(Work required)
Find all lines in the records that include the word "adamralph", and copy them out.

(Stored data)
· · · ·

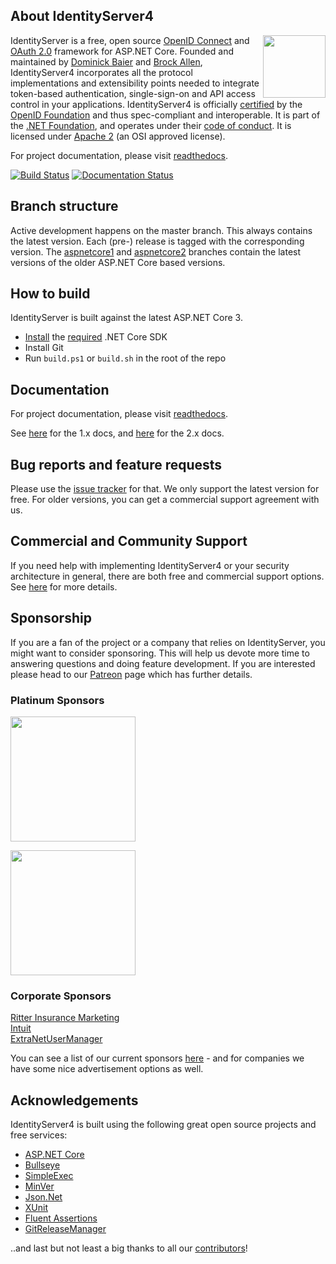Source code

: ## About IdentityServer4
[<img align="right" width="100px" src="https://dotnetfoundation.org/img/logo_big.svg" />](https://dotnetfoundation.org/projects?searchquery=IdentityServer&type=project)

IdentityServer is a free, open source [OpenID Connect](http://openid.net/connect/) and [OAuth 2.0](https://tools.ietf.org/html/rfc6749) framework for ASP.NET Core.
Founded and maintained by [Dominick Baier](https://twitter.com/leastprivilege) and [Brock Allen](https://twitter.com/brocklallen), IdentityServer4 incorporates all the protocol implementations and extensibility points needed to integrate token-based authentication, single-sign-on and API access control in your applications.
IdentityServer4 is officially [certified](https://openid.net/certification/) by the [OpenID Foundation](https://openid.net) and thus spec-compliant and interoperable.
It is part of the [.NET Foundation](https://www.dotnetfoundation.org/), and operates under their [code of conduct](https://www.dotnetfoundation.org/code-of-conduct). It is licensed under [Apache 2](https://opensource.org/licenses/Apache-2.0) (an OSI approved license).

For project documentation, please visit [readthedocs](https://identityserver4.readthedocs.io).

[![Build Status](https://dev.azure.com/netidentity/IdentityServer/_apis/build/status/IdentityServer4?branchName=master)](https://dev.azure.com/netidentity/IdentityServer/_build/latest?definitionId=1&branchName=master)
[![Documentation Status](https://readthedocs.org/projects/identityserver4/badge/?version=latest)](http://docs.identityserver.io/en/latest/?badge=latest)

## Branch structure
Active development happens on the master branch. This always contains the latest version. Each (pre-) release is tagged with the corresponding version. The [aspnetcore1](https://github.com/IdentityServer/IdentityServer4/tree/aspnetcore1) and [aspnetcore2](https://github.com/IdentityServer/IdentityServer4/tree/aspnetcore2) branches contain the latest versions of the older ASP.NET Core based versions.

## How to build
IdentityServer is built against the latest ASP.NET Core 3.

* [Install](https://www.microsoft.com/net/download/core#/current) the [required](https://github.com/IdentityServer/IdentityServer4/blob/master/global.json) .NET Core SDK
* Install Git
* Run `build.ps1` or `build.sh` in the root of the repo

## Documentation
For project documentation, please visit [readthedocs](https://identityserver4.readthedocs.io).

See [here](http://docs.identityserver.io/en/aspnetcore1/) for the 1.x docs, and [here](http://docs.identityserver.io/en/aspnetcore2/) for the 2.x docs.

## Bug reports and feature requests
Please use the [issue tracker](https://github.com/IdentityServer/IdentityServer4/issues) for that. We only support the latest version for free. For older versions, you can get a commercial support agreement with us.

## Commercial and Community Support
If you need help with implementing IdentityServer4 or your security architecture in general, there are both free and commercial support options.
See [here](https://identityserver4.readthedocs.io/en/latest/intro/support.html) for more details.

## Sponsorship
If you are a fan of the project or a company that relies on IdentityServer, you might want to consider sponsoring.
This will help us devote more time to answering questions and doing feature development. If you are interested please head to our [Patreon](https://www.patreon.com/identityserver) page which has further details.

### Platinum Sponsors
[<img src="https://user-images.githubusercontent.com/1454075/62819413-39550c00-bb55-11e9-8f2f-a268c3552c71.png" width="200">](https://udelt.no)

[<img src="https://user-images.githubusercontent.com/1454075/66454740-fb973580-ea68-11e9-9993-6c1014881528.png" width="200">](https://github.com/dotnet-at-microsoft)

### Corporate Sponsors
[Ritter Insurance Marketing](https://www.ritterim.com)  
[Intuit](https://www.intuit.com)  
[ExtraNetUserManager](https://www.extranetusermanager.com/)  

You can see a list of our current sponsors [here](https://github.com/IdentityServer/IdentityServer4/blob/master/SPONSORS.md) - and for companies we have some nice advertisement options as well.

## Acknowledgements
IdentityServer4 is built using the following great open source projects and free services:

* [ASP.NET Core](https://github.com/dotnet)
* [Bullseye](https://github.com/adamralph/bullseye)
* [SimpleExec](https://github.com/adamralph/simple-exec)
* [MinVer](https://github.com/adamralph/minver)
* [Json.Net](http://www.newtonsoft.com/json)
* [XUnit](https://xunit.github.io/)
* [Fluent Assertions](http://www.fluentassertions.com/)
* [GitReleaseManager](https://github.com/GitTools/GitReleaseManager)

..and last but not least a big thanks to all our [contributors](https://github.com/IdentityServer/IdentityServer4/graphs/contributors)!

· · · ·

(Exercise answer)
* [Bullseye](https://github.com/adamralph/bullseye)
* [SimpleExec](https://github.com/adamralph/simple-exec)
* [MinVer](https://github.com/adamralph/minver)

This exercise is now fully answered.